MsPASS uses a different data type to hold data from three-component sensors. The motivation is described in the section titled Data Object Design Concepts. The result is that the array holding the sample data is a matrix instead of a vector. Some implementation details of note are:

  1. In MsPASS the matrix has 3 rows and npts columns. That means the rows of the matrix an be extracted to create a TimeSeries subset of the data while the columns are single “vector” samples of ground motion.

  2. Currently MsPASS uses a simple, lightweight matrix class to store the sample data called mspasspy.ccore.utility.dmatrix. A key reason we made that choice was control over methods defined for the class. A case in point is the shape attribute that we will see momentarily is important for working with numpy.

  3. For performance dmatrix is implemented in C++. The class has methods for all standard matrix operations with python bindings for those operator. The corollary to that statement is that when working with Seismogram data use the native operators when possible.

  4. A dmatrix stores the array data in a contiguous block of memory in what numpy would call “FORTRAN order”. (“C order” is reversed.) FORTRAN stores a matrix as a contiguous block of memory with the row index “varying fastest”. Exchanging the sample data stored this way with numpy is like that with the std::vector used in TimeSeries but the exchange uses a pointer to the first sample of the contiguous block of memory held by an instance of a dmatrix class referenced with the symbol Seismogram.data.

  5. We use a variation of the same “magic” in the pybind11 binding code that allows the Seismogram.data matrix to interact cleanly with numpy and scipy functions that require a matrix.
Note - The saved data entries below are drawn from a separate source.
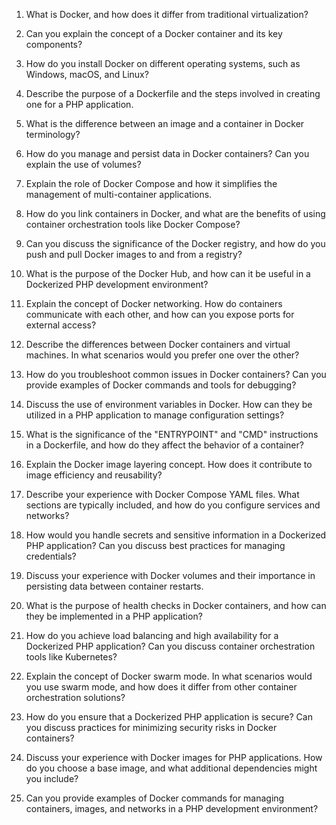 1. What is Docker, and how does it differ from traditional virtualization?

2. Can you explain the concept of a Docker container and its key components?

3. How do you install Docker on different operating systems, such as Windows, macOS, and Linux?

4. Describe the purpose of a Dockerfile and the steps involved in creating one for a PHP application.

5. What is the difference between an image and a container in Docker terminology?

6. How do you manage and persist data in Docker containers? Can you explain the use of volumes?

7. Explain the role of Docker Compose and how it simplifies the management of multi-container applications.

8. How do you link containers in Docker, and what are the benefits of using container orchestration tools like Docker Compose?

9. Can you discuss the significance of the Docker registry, and how do you push and pull Docker images to and from a registry?

10. What is the purpose of the Docker Hub, and how can it be useful in a Dockerized PHP development environment?

11. Explain the concept of Docker networking. How do containers communicate with each other, and how can you expose ports for external access?

12. Describe the differences between Docker containers and virtual machines. In what scenarios would you prefer one over the other?

13. How do you troubleshoot common issues in Docker containers? Can you provide examples of Docker commands and tools for debugging?

14. Discuss the use of environment variables in Docker. How can they be utilized in a PHP application to manage configuration settings?

15. What is the significance of the "ENTRYPOINT" and "CMD" instructions in a Dockerfile, and how do they affect the behavior of a container?

16. Explain the Docker image layering concept. How does it contribute to image efficiency and reusability?

17. Describe your experience with Docker Compose YAML files. What sections are typically included, and how do you configure services and networks?

18. How would you handle secrets and sensitive information in a Dockerized PHP application? Can you discuss best practices for managing credentials?

19. Discuss your experience with Docker volumes and their importance in persisting data between container restarts.

20. What is the purpose of health checks in Docker containers, and how can they be implemented in a PHP application?

21. How do you achieve load balancing and high availability for a Dockerized PHP application? Can you discuss container orchestration tools like Kubernetes?

22. Explain the concept of Docker swarm mode. In what scenarios would you use swarm mode, and how does it differ from other container orchestration solutions?

23. How do you ensure that a Dockerized PHP application is secure? Can you discuss practices for minimizing security risks in Docker containers?

24. Discuss your experience with Docker images for PHP applications. How do you choose a base image, and what additional dependencies might you include?

25. Can you provide examples of Docker commands for managing containers, images, and networks in a PHP development environment? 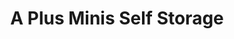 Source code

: ---
title: "A Plus Minis Self Storage"
url: /fort-collins/a-plus-minis-self-storage/
shop: Mieten
--- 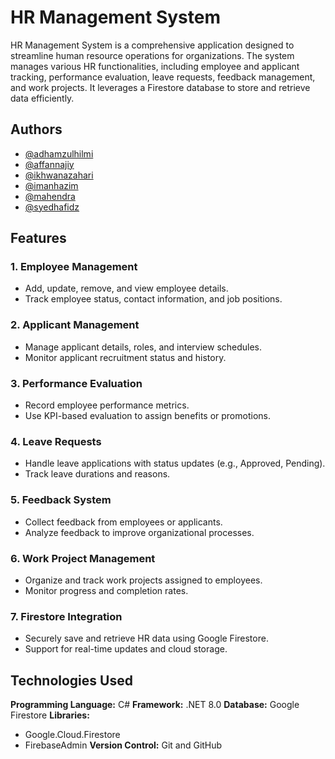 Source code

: 
# HR Management System

HR Management System is a comprehensive application designed to streamline human resource operations for organizations. The system manages various HR functionalities, including employee and applicant tracking, performance evaluation, leave requests, feedback management, and work projects. It leverages a Firestore database to store and retrieve data efficiently.


## Authors

- [@adhamzulhilmi](https://github.com/Amzz-Maxxing)
- [@affannajiy](https://www.github.com/affannajiy)
- [@ikhwanazahari](https://github.com/nowkeekun)
- [@imanhazim](https://github.com/ImanHazimInformationSystems)
- [@mahendra](https://github.com/mahendratanjung)
- [@syedhafidz](https://github.com/syedmuhdhafidz)
## Features

### 1. Employee Management
- Add, update, remove, and view employee details.
- Track employee status, contact information, and job positions.

### 2. Applicant Management
- Manage applicant details, roles, and interview schedules.
- Monitor applicant recruitment status and history.

### 3. Performance Evaluation
- Record employee performance metrics.
- Use KPI-based evaluation to assign benefits or promotions.

### 4. Leave Requests
- Handle leave applications with status updates (e.g., Approved, Pending).
- Track leave durations and reasons.

### 5. Feedback System
- Collect feedback from employees or applicants.
- Analyze feedback to improve organizational processes.

### 6. Work Project Management
- Organize and track work projects assigned to employees.
- Monitor progress and completion rates.

### 7. Firestore Integration
- Securely save and retrieve HR data using Google Firestore.
- Support for real-time updates and cloud storage.


## Technologies Used

**Programming Language:** C#
**Framework:** .NET 8.0
**Database:** Google Firestore
**Libraries:**
- Google.Cloud.Firestore
- FirebaseAdmin
**Version Control:** Git and GitHub

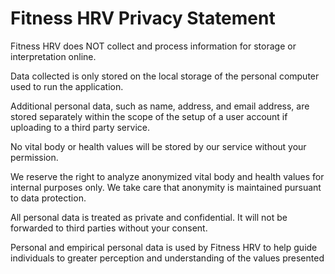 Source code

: # Fitness HRV Privacy Statement

Fitness HRV does NOT collect and process information for storage or interpretation online.  

Data collected is only stored on the local storage of the personal computer used to run the application.

Additional personal data, such as name, address, and email address, are stored separately within the scope of the setup of a user account if uploading to a
third party service. 

No vital body or health values will be stored by our service without your permission. 

We reserve the right to analyze anonymized vital body and health values for internal purposes only. We take care that anonymity is maintained pursuant to data protection.

All personal data is treated as private and confidential. It will not be forwarded to third parties without your consent. 

Personal and empirical personal data is used by Fitness HRV to help guide individuals to greater perception and understanding of the values presented

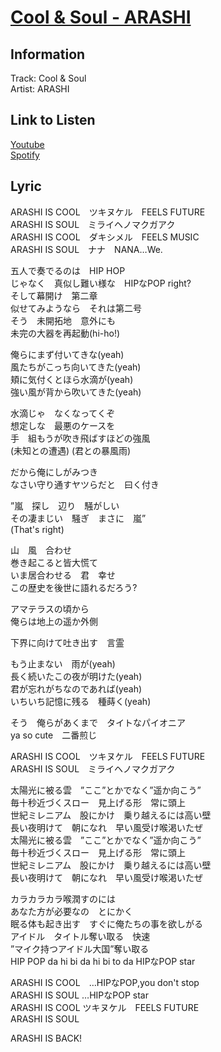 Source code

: # [Cool & Soul - ARASHI](https://j-lyric.net/artist/a000eac/l00f002.html)  
## Information  
Track: Cool & Soul  
Artist: ARASHI  
## Link to Listen  
[Youtube](null)  
[Spotify](null)  
## Lyric  
ARASHI IS COOL　ツキヌケル　FEELS FUTURE  
ARASHI IS SOUL　ミライヘノマクガアク  
ARASHI IS COOL　ダキシメル　FEELS MUSIC  
ARASHI IS SOUL　ナナ　NANA…We.  
  
五人で奏でるのは　HIP HOP  
じゃなく　真似し難い様な　HIPなPOP right?  
そして幕開け　第二章  
似せてみようなら　それは第二号  
そう　未開拓地　意外にも  
未完の大器を再起動(hi-ho!)  
  
俺らにまず付いてきな(yeah)  
風たちがこっち向いてきた(yeah)  
頬に気付くとほら水滴が(yeah)  
強い風が背から吹いてきた(yeah)  
  
水滴じゃ　なくなってくぞ  
想定しな　最悪のケースを  
手　組もうが吹き飛ばすほどの強風  
(未知との遭遇) (君との暴風雨)  
  
だから俺にしがみつき  
なさい守り通すヤツらだと　曰く付き  
  
”嵐　探し　辺り　騒がしい  
その凄まじい　騒ぎ　まさに　嵐”  
(That's right)  
  
山　風　合わせ  
巻き起こると皆大慌て  
いま居合わせる　君　幸せ  
この歴史を後世に語れるだろう?  
  
アマテラスの頃から  
俺らは地上の遥か外側  
  
下界に向けて吐き出す　言霊  
  
もう止まない　雨が(yeah)  
長く続いたこの夜が明けた(yeah)  
君が忘れがちなのであれば(yeah)  
いちいち記憶に残る　種蒔く(yeah)  
  
そう　俺らがあくまで　タイトなパイオニア  
ya so cute　二番煎じ  
  
ARASHI IS COOL　ツキヌケル　FEELS FUTURE  
ARASHI IS SOUL　ミライヘノマクガアク  
  
太陽光に被る雲　”ここ”とかでなく”遥か向こう”  
毎十秒近づくスロー　見上げる形　常に頭上  
世紀ミレニアム　股にかけ　乗り越えるには高い壁  
長い夜明けて　朝になれ　早い風受け喉渇いたぜ  
太陽光に被る雲　”ここ”とかでなく”遥か向こう”  
毎十秒近づくスロー　見上げる形　常に頭上  
世紀ミレニアム　股にかけ　乗り越えるには高い壁  
長い夜明けて　朝になれ　早い風受け喉渇いたぜ  
  
カラカラカラ喉潤すのには  
あなた方が必要なの　とにかく  
眠る体も起き出す　すぐに俺たちの事を欲しがる  
アイドル　タイトル奪い取る　快速  
”マイク持つアイドル大国”奪い取る  
HIP POP da hi bi da hi bi to da HIPなPOP star  
  
ARASHI IS COOL　…HIPなPOP,you don't stop  
ARASHI IS SOUL  …HIPなPOP star  
ARASHI IS COOL  ツキヌケル　FEELS FUTURE  
ARASHI IS SOUL  
  
ARASHI IS BACK!  
  
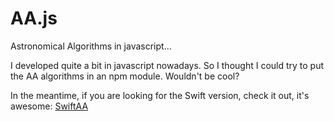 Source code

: # AA.js
Astronomical Algorithms in javascript...

I developed quite a bit in javascript nowadays. So I thought I could try to put the AA algorithms 
in an npm module. Wouldn't be cool?

In the meantime, if you are looking for the Swift version, check it out, it's awesome:
 [SwiftAA](https://github.com/onekiloparsec/SwiftAA)



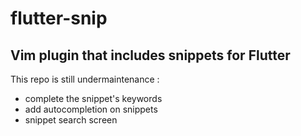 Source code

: # flutter-snip

## Vim plugin that includes snippets for Flutter

This repo is still undermaintenance : 
- complete the snippet's keywords
- add autocompletion on snippets
- snippet search screen
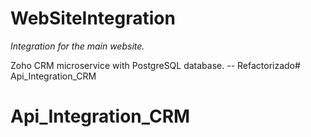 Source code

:# WebSiteIntegration

_Integration for the main website._

Zoho CRM microservice with PostgreSQL database. -- Refactorizado# Api_Integration_CRM
# Api_Integration_CRM
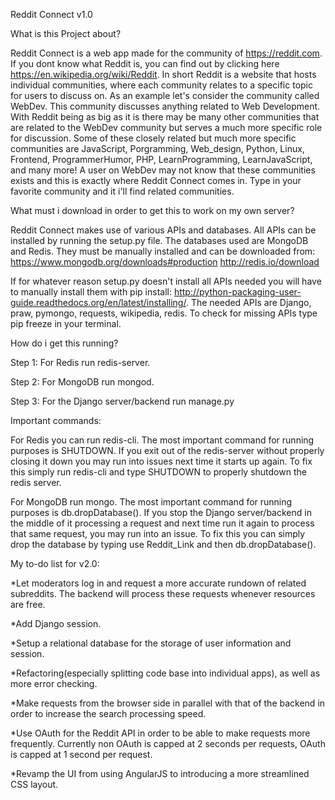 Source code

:Reddit Connect v1.0

What is this Project about?

Reddit Connect is a web app made for the community of https://reddit.com. If you dont know what Reddit is, you can find out by clicking here https://en.wikipedia.org/wiki/Reddit. In short Reddit is a website that hosts individual communities, where each community relates to a specific topic for users to discuss on. As an example let's consider the community called WebDev. This community discusses anything related to Web Development. With Reddit being as big as it is  there may be many other communities that are related to the WebDev community but serves a much more specific role for discussion. Some of these closely related but much more specific communities are JavaScript, Porgramming, Web_design, Python, Linux, Frontend, ProgrammerHumor, PHP, LearnProgramming, LearnJavaScript, and many more! A user on WebDev may not know that these communities exists and this is exactly where Reddit Connect comes in. Type in your favorite community and it i'll find related communities.

What must i download in order to get this to work on my own server?

Reddit Connect makes use of various APIs and databases. All APIs can be installed by running the setup.py file. The databases used are MongoDB and Redis. They must be manually installed and can be downloaded from:
https://www.mongodb.org/downloads#production
http://redis.io/download

If for whatever reason setup.py doesn't install all APIs needed you will have to manually install them with pip install: http://python-packaging-user-guide.readthedocs.org/en/latest/installing/. The needed APIs are Django, praw, pymongo, requests, wikipedia, redis. To check for missing APIs type pip freeze in your terminal.

How do i get this running?

Step 1: For Redis run redis-server.

Step 2: For MongoDB run mongod.

Step 3: For the Django server/backend run manage.py

Important commands:

For Redis you can run redis-cli. The most important command for running purposes is SHUTDOWN. If you exit out of the redis-server without properly closing it down you may run into issues next time it starts up again. To fix this simply run redis-cli and type SHUTDOWN to properly shutdown the redis server.

For MongoDB run mongo. The most important command for running purposes is db.dropDatabase(). If you stop the Django server/backend in the middle of it processing a request and next time run it again to process that same request, you may run into an issue. To fix this you can simply drop the database by typing use Reddit_Link and then db.dropDatabase().

My to-do list for v2.0:

*Let moderators log in and request a more accurate rundown of related subreddits. The backend will process these requests whenever resources are free.

*Add Django session.

*Setup a relational database for the storage of user information and session.

*Refactoring(especially splitting code base into individual apps), as well as more error checking.

*Make requests from the browser side in parallel with that of the backend in order to increase the search processing speed.

*Use OAuth for the Reddit API in order to be able to make requests more frequently. Currently non OAuth is capped at 2 seconds per requests, OAuth is capped at 1 second per request.

*Revamp the UI from using AngularJS to introducing a more streamlined CSS layout.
Like the scalar case there are impedance mismatches, however, that can complicate that exchange. We discuss these below.

Almost all of what was discussed above about using TimeSeries arrays with numpy are similar. For example, although the result is meaningless, you can run the following code snippet with MsPASS and it will run and produce the expected result:

import numpy as np
from mspasspy.ccore.seismic import Seismogram
x_mspass =Seismogram(100)
# initialize the matrix to some meaningless, nonzero values
for i in range(3):
  for j in range(x_mspass.npts):
     x_mspass.data[i,j]=i+j+1
# these apply the math operation for each number in the data matrix
z=np.cos(x_mspass.data)
z=np.exp(x_mspass.data)
z=np.sqrt(x_mspass.data)
# matrix operation that multiplies all samples by 2.0
x_mspass.data *= 2.0
# matrix operator adding content of numpy matrix z to data matrix
y=x_mspass.data + z
# matrix operation adding y and x_mspass.data matrices
x_mspass.data += y
# Same thing done with a binary + operator
# use a copy to show more likely use
z=Seismogram(x_mspass.data)
x_mspass_data = z + y

As with TimeSeries at mismatch will occur if the operation yields a type mismatch. For example, the following minor variant of above will run:

z=Seismogram(x_mspass)
y=np.ones([3,100])
x_mspass.data = z.data + y

In contrast, the following that might seem completely equivalent will raise a TypeError exception:

z=Seismogram(x_mspass)
y=np.ones([3,100])
x_mspass.data = y + z.data

The reason is that for the right hand side resolves to a numpy “ndarray” and the left hand side is a dmatrix. Exactly like above, this simpler assignment will fail exactly the same way:

x_mspass.data = y

The solution is similar to that we used above for TimeSeries:

x_mspass.data = dmatrix(y)

That is, DoubleVector is changed to dmatrix.

Finally, the warnings above about the “:” operator with TimeSeries apply equally to Seismogram. If you write a python code with the color operator do all those operations with numpy arrays and use the dmatrix copy constructor to load the result into the object’s data array. The warning about making sure the npts member attribute is consistent with the result applies as well. The only thing to remember with a Seismogram is that npts is the number of columns of the data matrix, not the total number of samples.